But today, as some predicted back then, the monopolist has begun to show his true colour. First, he needed to malign and paralyse all those capable of mustering opposition to his takeover of the fuel market.

Dangote dragged to court the Nigerian National Petroleum Corporation (NNPC), its subsidiaries, the Federal Government and independent marketers to compel them to stop oil importation and unconditionally patronise his 650,000 barrels per day, $19 billion Dangote Refinery in Lekki, Lagos.

Dangote sacked 8,000 Nigerian refinery workers because they opted for unionisation.

Dangote replaced all the sacked Nigerians with Indians –a clear violation of local content regulations.

Dangote underpaid Nigerians working in the refinery with wages lower than expatriates of equal or even lesser qualifications.

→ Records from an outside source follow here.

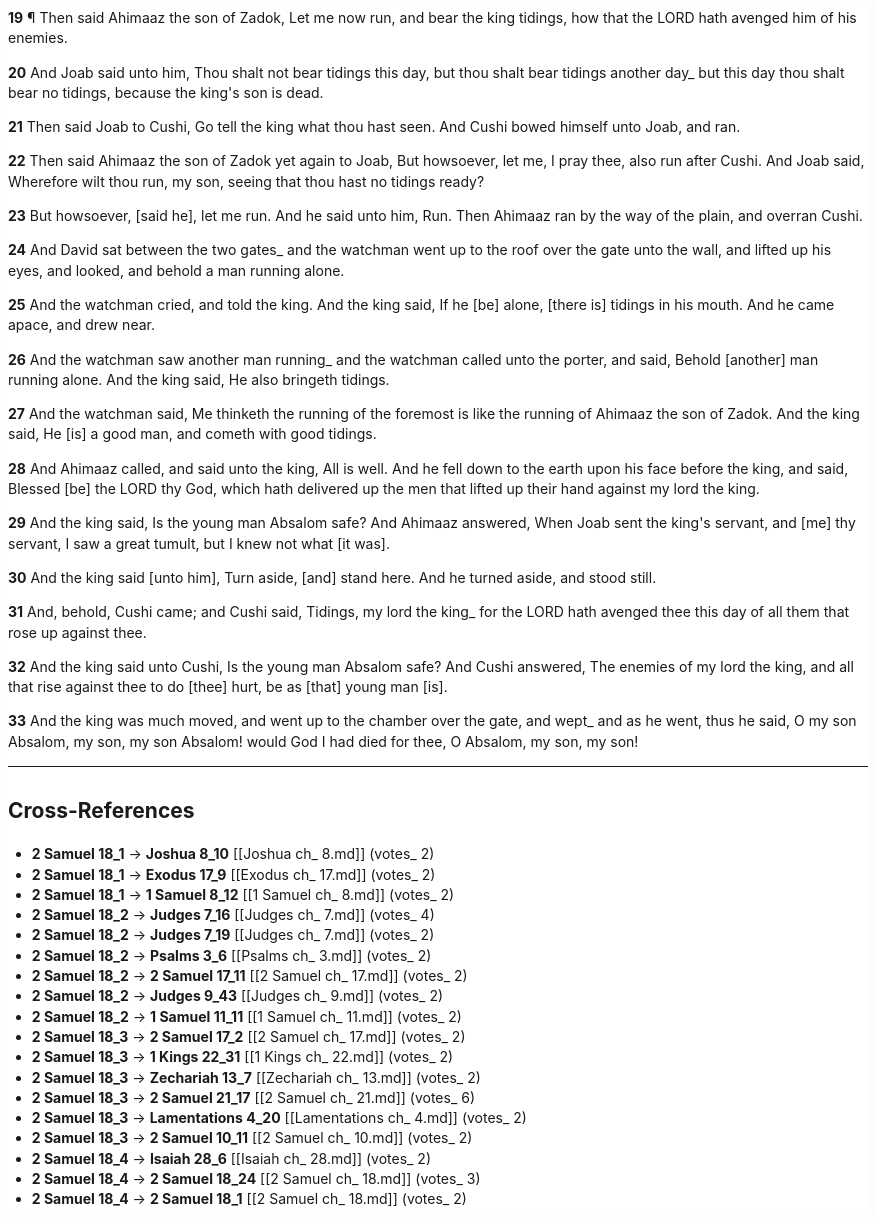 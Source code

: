 **19** ¶ Then said Ahimaaz the son of Zadok, Let me now run, and bear the king tidings, how that the LORD hath avenged him of his enemies.

**20** And Joab said unto him, Thou shalt not bear tidings this day, but thou shalt bear tidings another day_ but this day thou shalt bear no tidings, because the king's son is dead.

**21** Then said Joab to Cushi, Go tell the king what thou hast seen. And Cushi bowed himself unto Joab, and ran.

**22** Then said Ahimaaz the son of Zadok yet again to Joab, But howsoever, let me, I pray thee, also run after Cushi. And Joab said, Wherefore wilt thou run, my son, seeing that thou hast no tidings ready?

**23** But howsoever, [said he], let me run. And he said unto him, Run. Then Ahimaaz ran by the way of the plain, and overran Cushi.

**24** And David sat between the two gates_ and the watchman went up to the roof over the gate unto the wall, and lifted up his eyes, and looked, and behold a man running alone.

**25** And the watchman cried, and told the king. And the king said, If he [be] alone, [there is] tidings in his mouth. And he came apace, and drew near.

**26** And the watchman saw another man running_ and the watchman called unto the porter, and said, Behold [another] man running alone. And the king said, He also bringeth tidings.

**27** And the watchman said, Me thinketh the running of the foremost is like the running of Ahimaaz the son of Zadok. And the king said, He [is] a good man, and cometh with good tidings.

**28** And Ahimaaz called, and said unto the king, All is well. And he fell down to the earth upon his face before the king, and said, Blessed [be] the LORD thy God, which hath delivered up the men that lifted up their hand against my lord the king.

**29** And the king said, Is the young man Absalom safe? And Ahimaaz answered, When Joab sent the king's servant, and [me] thy servant, I saw a great tumult, but I knew not what [it was].

**30** And the king said [unto him], Turn aside, [and] stand here. And he turned aside, and stood still.

**31** And, behold, Cushi came; and Cushi said, Tidings, my lord the king_ for the LORD hath avenged thee this day of all them that rose up against thee.

**32** And the king said unto Cushi, Is the young man Absalom safe? And Cushi answered, The enemies of my lord the king, and all that rise against thee to do [thee] hurt, be as [that] young man [is].

**33** And the king was much moved, and went up to the chamber over the gate, and wept_ and as he went, thus he said, O my son Absalom, my son, my son Absalom! would God I had died for thee, O Absalom, my son, my son!

---

## Cross-References

- **2 Samuel 18_1** → **Joshua 8_10** [[Joshua ch_ 8.md]] (votes_ 2)
- **2 Samuel 18_1** → **Exodus 17_9** [[Exodus ch_ 17.md]] (votes_ 2)
- **2 Samuel 18_1** → **1 Samuel 8_12** [[1 Samuel ch_ 8.md]] (votes_ 2)
- **2 Samuel 18_2** → **Judges 7_16** [[Judges ch_ 7.md]] (votes_ 4)
- **2 Samuel 18_2** → **Judges 7_19** [[Judges ch_ 7.md]] (votes_ 2)
- **2 Samuel 18_2** → **Psalms 3_6** [[Psalms ch_ 3.md]] (votes_ 2)
- **2 Samuel 18_2** → **2 Samuel 17_11** [[2 Samuel ch_ 17.md]] (votes_ 2)
- **2 Samuel 18_2** → **Judges 9_43** [[Judges ch_ 9.md]] (votes_ 2)
- **2 Samuel 18_2** → **1 Samuel 11_11** [[1 Samuel ch_ 11.md]] (votes_ 2)
- **2 Samuel 18_3** → **2 Samuel 17_2** [[2 Samuel ch_ 17.md]] (votes_ 2)
- **2 Samuel 18_3** → **1 Kings 22_31** [[1 Kings ch_ 22.md]] (votes_ 2)
- **2 Samuel 18_3** → **Zechariah 13_7** [[Zechariah ch_ 13.md]] (votes_ 2)
- **2 Samuel 18_3** → **2 Samuel 21_17** [[2 Samuel ch_ 21.md]] (votes_ 6)
- **2 Samuel 18_3** → **Lamentations 4_20** [[Lamentations ch_ 4.md]] (votes_ 2)
- **2 Samuel 18_3** → **2 Samuel 10_11** [[2 Samuel ch_ 10.md]] (votes_ 2)
- **2 Samuel 18_4** → **Isaiah 28_6** [[Isaiah ch_ 28.md]] (votes_ 2)
- **2 Samuel 18_4** → **2 Samuel 18_24** [[2 Samuel ch_ 18.md]] (votes_ 3)
- **2 Samuel 18_4** → **2 Samuel 18_1** [[2 Samuel ch_ 18.md]] (votes_ 2)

Dangote took on the National Association of Road Transport Owners (NARTO) and bought his own tankers so he could undertake fuel distribution himself.

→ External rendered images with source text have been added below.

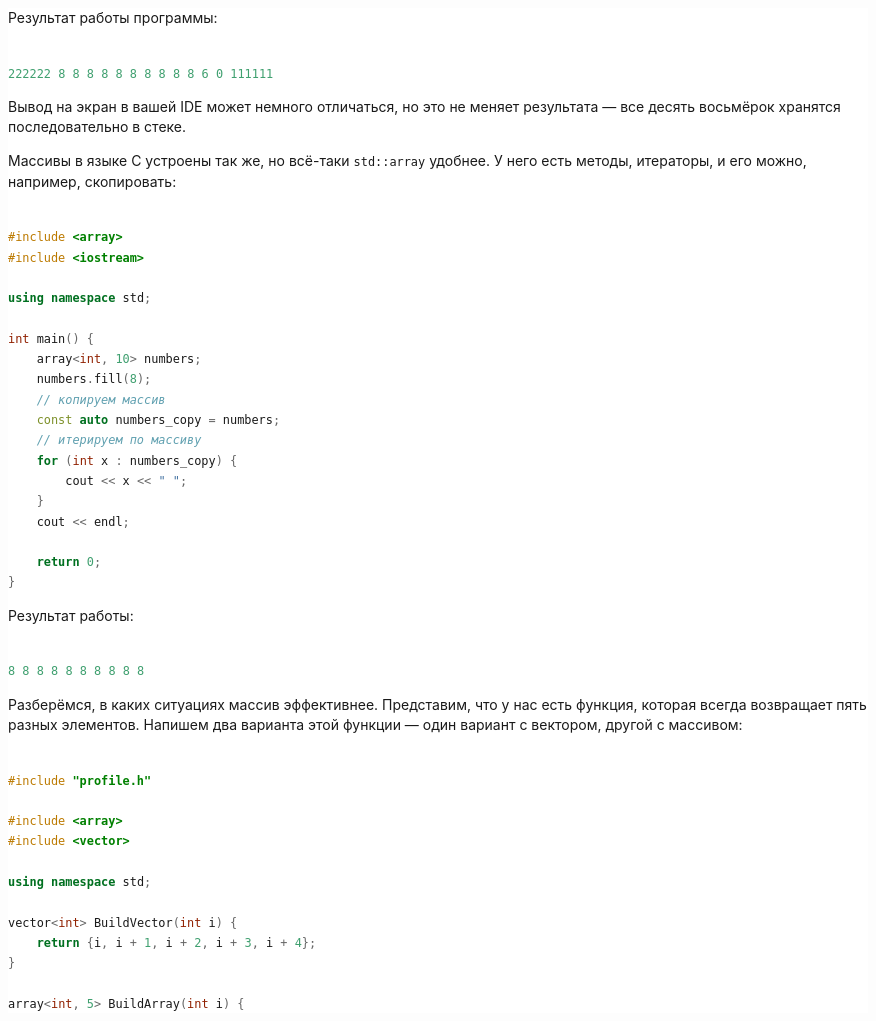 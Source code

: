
 ```cpp

```

Результат работы программы:


```cpp

222222 8 8 8 8 8 8 8 8 8 8 6 0 111111 

```

Вывод на экран в вашей IDE может немного отличаться, но это не меняет результата — все десять восьмёрок хранятся последовательно в стеке.

Массивы в языке С устроены так же, но всё-таки `std::array` удобнее. У него есть методы, итераторы, и его можно, например, скопировать:


```cpp

#include <array>
#include <iostream>

using namespace std;

int main() {
    array<int, 10> numbers;
    numbers.fill(8);
    // копируем массив
    const auto numbers_copy = numbers;
    // итерируем по массиву
    for (int x : numbers_copy) {
        cout << x << " ";
    }
    cout << endl;

    return 0;
} 

```

Результат работы:


```cpp

8 8 8 8 8 8 8 8 8 8 

```

Разберёмся, в каких ситуациях массив эффективнее. Представим, что у нас есть функция, которая всегда возвращает пять разных элементов. Напишем два варианта этой функции — один вариант с вектором, другой с массивом:


```cpp

#include "profile.h"

#include <array>
#include <vector>

using namespace std;

vector<int> BuildVector(int i) {
    return {i, i + 1, i + 2, i + 3, i + 4};
}

array<int, 5> BuildArray(int i) {
```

Dangote blackmailed and silenced the National Union of Petroleum and National Gas Workers (NUPENG).

Dangote wrestled and silenced the Nigeria Labour Congress (NLC).

Can’t you see a pattern? All individuals and organisations capable of taming oil-merchant Dangote, the man has dressed in borrowed robes of monsters; they have been sent to burn at the stake and bonfire of adverse public opinion that sees them as enemies opposed to the Eldorado of local refining that Dangote Refinery seemingly represents.

Neither the government nor the crowd of hailers opened their eyes to see this corporate bloodletting as danger signs of an ultra-monopolist in the making. They cheered on their rampaging gladiator. They kept the cheers going even when Dangote fiddled with the price of fuel. Up one day. Down the next. Up again soon after.

One entity lords it over the entire gamut of the petrol value chain. The problem lies not in the fact that Dangote successfully executes this coup de grace, but that the government allows it. As a result, Dangote’s tentacles today spread through the entire downstream -refining, warehousing, distributing and retailing. Its official retail outlet, MRS, rapidly spreads in leaps and bounds. In fact, not just independent stations but NNPC-branded ones have joined the bandwagon to rebrand to MRS. It spells danger.

See what happened with diesel. All hailed when through Dangote’s intervention, prices dropped to some N800-plus. It’s classic penetration pricing. Those in the field couldn’t compete and abandoned that turf to him. Guess what? Dangote-monopolised diesel has shot up to N1,500.The next product is fuel. And it has begun.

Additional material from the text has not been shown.